Segment Open
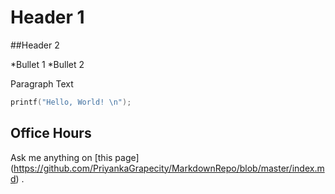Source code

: # Header 1

##Header 2

*Bullet 1
*Bullet 2 

Paragraph Text
```C
printf("Hello, World! \n");
```


## Office Hours
Ask me anything on [this page] (https://github.com/PriyankaGrapecity/MarkdownRepo/blob/master/index.md) .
Segment Closed
THE PROBLEM: Quote each record exactly as it stands, minus the pictures.

RESULT FOR THIS TASK:
Source code

: # Header 1

##Header 2

*Bullet 1
*Bullet 2 

Paragraph Text
```C
printf("Hello, World! \n");
```


## Office Hours
Ask me anything on [this page] (https://github.com/PriyankaGrapecity/MarkdownRepo/blob/master/index.md) .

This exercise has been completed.